* WORK INSTRUCTIONS *
The response should contain all of the data below, reproduced exactly, and no pictures.

* AVAILABLE DATA *
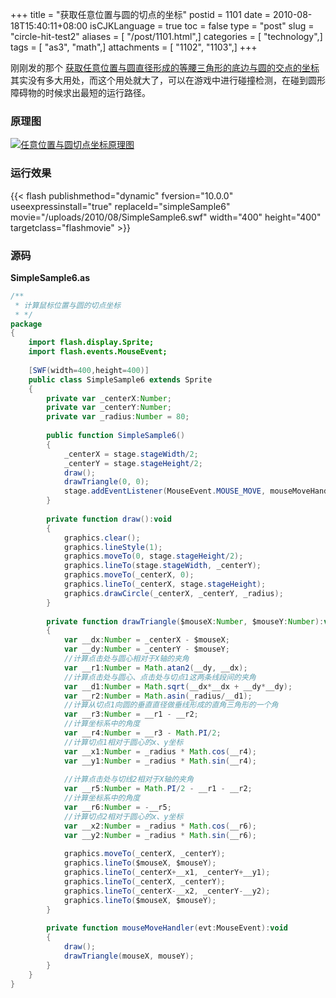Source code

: +++
title = "获取任意位置与圆的切点的坐标"
postid = 1101
date = 2010-08-18T15:40:11+08:00
isCJKLanguage = true
toc = false
type = "post"
slug = "circle-hit-test2"
aliases = [ "/post/1101.html",]
categories = [ "technology",]
tags = [ "as3", "math",]
attachments = [ "1102", "1103",]
+++


刚刚发的那个 [获取任意位置与圆直径形成的等腰三角形的底边与圆的交点的坐标](https://blog.zengrong.net/post/1097.html) 其实没有多大用处，而这个用处就大了，可以在游戏中进行碰撞检测，在碰到圆形障碍物的时候求出最短的运行路径。

### 原理图

[![任意位置与圆切点坐标原理图](/uploads/2010/08/circle_tangent.png "circle_tangent")](/uploads/2010/08/circle_tangent.png)  
<!--more-->

### 运行效果

{{< flash publishmethod="dynamic" fversion="10.0.0" useexpressinstall="true" replaceId="simpleSample6" movie="/uploads/2010/08/SimpleSample6.swf" width="400" height="400" targetclass="flashmovie" >}}

### 源码

**SimpleSample6.as**

``` actionscript
/**
 * 计算鼠标位置与圆的切点坐标
 * */
package
{
    import flash.display.Sprite;
    import flash.events.MouseEvent;
    
    [SWF(width=400,height=400)]
    public class SimpleSample6 extends Sprite
    {
        private var _centerX:Number;
        private var _centerY:Number;
        private var _radius:Number = 80;
        
        public function SimpleSample6()
        {
            _centerX = stage.stageWidth/2;
            _centerY = stage.stageHeight/2;
            draw();
            drawTriangle(0, 0);
            stage.addEventListener(MouseEvent.MOUSE_MOVE, mouseMoveHandler);
        }
        
        private function draw():void
        {
            graphics.clear();
            graphics.lineStyle(1);
            graphics.moveTo(0, stage.stageHeight/2);
            graphics.lineTo(stage.stageWidth, _centerY);
            graphics.moveTo(_centerX, 0);
            graphics.lineTo(_centerX, stage.stageHeight);
            graphics.drawCircle(_centerX, _centerY, _radius);
        }
        
        private function drawTriangle($mouseX:Number, $mouseY:Number):void
        {
            var __dx:Number = _centerX - $mouseX;
            var __dy:Number = _centerY - $mouseY;
            //计算点击处与圆心相对于X轴的夹角
            var __r1:Number = Math.atan2(__dy, __dx);
            //计算点击处与圆心、点击处与切点1这两条线段间的夹角
            var __d1:Number = Math.sqrt(__dx*__dx + __dy*__dy);
            var __r2:Number = Math.asin(_radius/__d1);
            //计算从切点1向圆的垂直直径做垂线形成的直角三角形的一个角
            var __r3:Number = __r1 - __r2;
            //计算坐标系中的角度
            var __r4:Number = __r3 - Math.PI/2;
            //计算切点1相对于圆心的x、y坐标
            var __x1:Number = _radius * Math.cos(__r4);
            var __y1:Number = _radius * Math.sin(__r4);
            
            //计算点击处与切线2相对于X轴的夹角
            var __r5:Number = Math.PI/2 - __r1 - __r2;
            //计算坐标系中的角度
            var __r6:Number = -__r5;
            //计算切点2相对于圆心的x、y坐标
            var __x2:Number = _radius * Math.cos(__r6);
            var __y2:Number = _radius * Math.sin(__r6);
            
            graphics.moveTo(_centerX, _centerY);
            graphics.lineTo($mouseX, $mouseY);
            graphics.lineTo(_centerX+__x1, _centerY+__y1);
            graphics.lineTo(_centerX, _centerY);
            graphics.lineTo(_centerX-__x2, _centerY-__y2);
            graphics.lineTo($mouseX, $mouseY);
        }
        
        private function mouseMoveHandler(evt:MouseEvent):void
        {
            draw();
            drawTriangle(mouseX, mouseY);
        }
    }
}
```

* ANSWER TO THE PROBLEM *
Source code

: +++
title = "获取任意位置与圆的切点的坐标"
postid = 1101
date = 2010-08-18T15:40:11+08:00
isCJKLanguage = true
toc = false
type = "post"
slug = "circle-hit-test2"
aliases = [ "/post/1101.html",]
categories = [ "technology",]
tags = [ "as3", "math",]
attachments = [ "1102", "1103",]
+++


刚刚发的那个 [获取任意位置与圆直径形成的等腰三角形的底边与圆的交点的坐标](https://blog.zengrong.net/post/1097.html) 其实没有多大用处，而这个用处就大了，可以在游戏中进行碰撞检测，在碰到圆形障碍物的时候求出最短的运行路径。

### 原理图

[![任意位置与圆切点坐标原理图](/uploads/2010/08/circle_tangent.png "circle_tangent")](/uploads/2010/08/circle_tangent.png)  
<!--more-->

### 运行效果

{{< flash publishmethod="dynamic" fversion="10.0.0" useexpressinstall="true" replaceId="simpleSample6" movie="/uploads/2010/08/SimpleSample6.swf" width="400" height="400" targetclass="flashmovie" >}}

### 源码

**SimpleSample6.as**

``` actionscript
/**
 * 计算鼠标位置与圆的切点坐标
 * */
package
{
    import flash.display.Sprite;
    import flash.events.MouseEvent;
    
    [SWF(width=400,height=400)]
    public class SimpleSample6 extends Sprite
    {
        private var _centerX:Number;
        private var _centerY:Number;
        private var _radius:Number = 80;
        
        public function SimpleSample6()
        {
            _centerX = stage.stageWidth/2;
            _centerY = stage.stageHeight/2;
            draw();
            drawTriangle(0, 0);
            stage.addEventListener(MouseEvent.MOUSE_MOVE, mouseMoveHandler);
        }
        
        private function draw():void
        {
            graphics.clear();
            graphics.lineStyle(1);
            graphics.moveTo(0, stage.stageHeight/2);
            graphics.lineTo(stage.stageWidth, _centerY);
            graphics.moveTo(_centerX, 0);
            graphics.lineTo(_centerX, stage.stageHeight);
            graphics.drawCircle(_centerX, _centerY, _radius);
        }
        
        private function drawTriangle($mouseX:Number, $mouseY:Number):void
        {
            var __dx:Number = _centerX - $mouseX;
            var __dy:Number = _centerY - $mouseY;
            //计算点击处与圆心相对于X轴的夹角
            var __r1:Number = Math.atan2(__dy, __dx);
            //计算点击处与圆心、点击处与切点1这两条线段间的夹角
            var __d1:Number = Math.sqrt(__dx*__dx + __dy*__dy);
            var __r2:Number = Math.asin(_radius/__d1);
            //计算从切点1向圆的垂直直径做垂线形成的直角三角形的一个角
            var __r3:Number = __r1 - __r2;
            //计算坐标系中的角度
            var __r4:Number = __r3 - Math.PI/2;
            //计算切点1相对于圆心的x、y坐标
            var __x1:Number = _radius * Math.cos(__r4);
            var __y1:Number = _radius * Math.sin(__r4);
            
            //计算点击处与切线2相对于X轴的夹角
            var __r5:Number = Math.PI/2 - __r1 - __r2;
            //计算坐标系中的角度
            var __r6:Number = -__r5;
            //计算切点2相对于圆心的x、y坐标
            var __x2:Number = _radius * Math.cos(__r6);
            var __y2:Number = _radius * Math.sin(__r6);
            
            graphics.moveTo(_centerX, _centerY);
            graphics.lineTo($mouseX, $mouseY);
            graphics.lineTo(_centerX+__x1, _centerY+__y1);
            graphics.lineTo(_centerX, _centerY);
            graphics.lineTo(_centerX-__x2, _centerY-__y2);
            graphics.lineTo($mouseX, $mouseY);
        }
        
        private function mouseMoveHandler(evt:MouseEvent):void
        {
            draw();
            drawTriangle(mouseX, mouseY);
        }
    }
}
```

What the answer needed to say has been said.